B.17. Les considérations mentionnées en B.14 ne sont en effet pas pertinentes en ce qui concerne les Belges établis à l'étranger. Ces électeurs ne peuvent se déplacer non parce que leur âge ou leur état de santé le leur interdirait, mais en raison de ce qu'ils n'ont pas ou n'ont plus leur résidence en Belgique. Limiter le choix de leurs mandataires à leur conjoint et à leurs parents ou alliés revient à les priver de leur droit de vote s'ils n'ont pas en Belgique des parents ou alliés qui accepteraient de voter en leur nom ou si ceux-ci se sont également expatriés. Il n'existe donc pas de motif raisonnable, en ce qui concerne les électeurs établis à l'étranger, de ne pas leur permettre de désigner la personne qui a leur confiance, dès lors que les risques d'abus qui ont justifié la limitation inscrite à l'article 147 bis n'existent pas en ce qui les concerne.

B.18. Quant à l'obligation qui est faite au mandataire, par la deuxième phrase de l'alinéa 4 de l'article 147 ter, § 1er, la Cour n'en aperçoit pas la pertinence. Dès lors que la procuration a une durée limitée au 31 décembre de l'année en cours et qu'elle doit être confirmée, chaque année, dans le courant du mois d'octobre, sous peine d'être caduque, le législateur a pris une mesure qui, comme l'indiquent les travaux préparatoires de la loi, veut éviter que « l'on fasse voter des personnes qui sont décédées entre-temps » (Doc. parl., Sénat, 1998-1999, n° 1-1122/2, p. 26). Exiger en outre une attestation de vie qui doit être délivrée par le poste diplomatique ou consulaire dont le mandant relève, et qui ne peut être antérieure de plus de quinze jours à la date de l'élection, impose une formalité supplémentaire qui, compte tenu notamment de la manière dont les postes diplomatiques sont organisés et répartis, n'est pas raisonnablement justifiée, et qui n'est d'ailleurs pas exigée des électeurs établis en Belgique qui votent par procuration.

B.19. Il convient donc d'annuler, à l'alinéa 2 de l'article 147 ter, § 1er, du Code électoral, modifié par l'article 5 de la loi attaquée, les mots « alinéa 1er et », l'alinéa 3 du même article, ainsi que, à l'alinéa 4, les deuxième et troisième phrases, et, dans la quatrième phrase, les mots « et ce certificat ».

B.20. En ce qui concerne le grief tiré de ce que la loi attaquée ne concerne que les élections législatives fédérales, il ne peut être reproché au législateur de n'avoir pas permis aux Belges établis à l'étranger de participer à toutes les élections parlementaires.

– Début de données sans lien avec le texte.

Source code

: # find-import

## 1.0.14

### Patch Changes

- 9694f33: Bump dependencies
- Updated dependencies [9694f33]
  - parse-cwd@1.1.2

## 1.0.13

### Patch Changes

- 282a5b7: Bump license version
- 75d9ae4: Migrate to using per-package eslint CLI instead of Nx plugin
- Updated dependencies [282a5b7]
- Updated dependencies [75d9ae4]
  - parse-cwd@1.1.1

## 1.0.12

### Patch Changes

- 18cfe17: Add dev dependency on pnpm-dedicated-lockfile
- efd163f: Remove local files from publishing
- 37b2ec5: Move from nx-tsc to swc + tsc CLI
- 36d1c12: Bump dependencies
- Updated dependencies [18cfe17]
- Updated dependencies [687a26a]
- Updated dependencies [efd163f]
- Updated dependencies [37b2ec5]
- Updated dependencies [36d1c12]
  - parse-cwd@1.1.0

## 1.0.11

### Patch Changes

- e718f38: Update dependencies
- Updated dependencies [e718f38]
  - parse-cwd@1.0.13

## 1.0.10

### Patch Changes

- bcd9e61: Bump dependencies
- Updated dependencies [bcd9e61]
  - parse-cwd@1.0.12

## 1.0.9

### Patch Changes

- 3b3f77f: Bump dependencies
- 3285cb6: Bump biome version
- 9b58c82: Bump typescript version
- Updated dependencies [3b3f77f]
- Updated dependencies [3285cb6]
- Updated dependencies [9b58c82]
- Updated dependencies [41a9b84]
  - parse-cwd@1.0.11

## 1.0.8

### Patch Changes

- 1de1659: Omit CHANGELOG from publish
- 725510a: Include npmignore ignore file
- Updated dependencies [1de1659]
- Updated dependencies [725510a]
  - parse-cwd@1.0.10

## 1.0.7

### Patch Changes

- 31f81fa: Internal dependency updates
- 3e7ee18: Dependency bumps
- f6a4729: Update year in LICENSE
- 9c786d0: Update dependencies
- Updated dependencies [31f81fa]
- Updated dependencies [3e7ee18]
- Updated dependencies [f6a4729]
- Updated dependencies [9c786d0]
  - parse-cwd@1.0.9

En effet, il a pu estimer qu'il convenait de n'organiser leur vote que pour les élections législatives fédérales et de n'aborder les problèmes spécifiques posés par les élections européennes, communautaires et régionales qu'à la lumière des résultats de l'expérience acquise.

B.21. Quant à l'impossibilité pour l'électeur belge résidant à l'étranger d'être candidat aux élections, elle résulte des articles 64, 4 °, et 69, 4 °, de la Constitution et ne pourrait donc être censurée par la Cour.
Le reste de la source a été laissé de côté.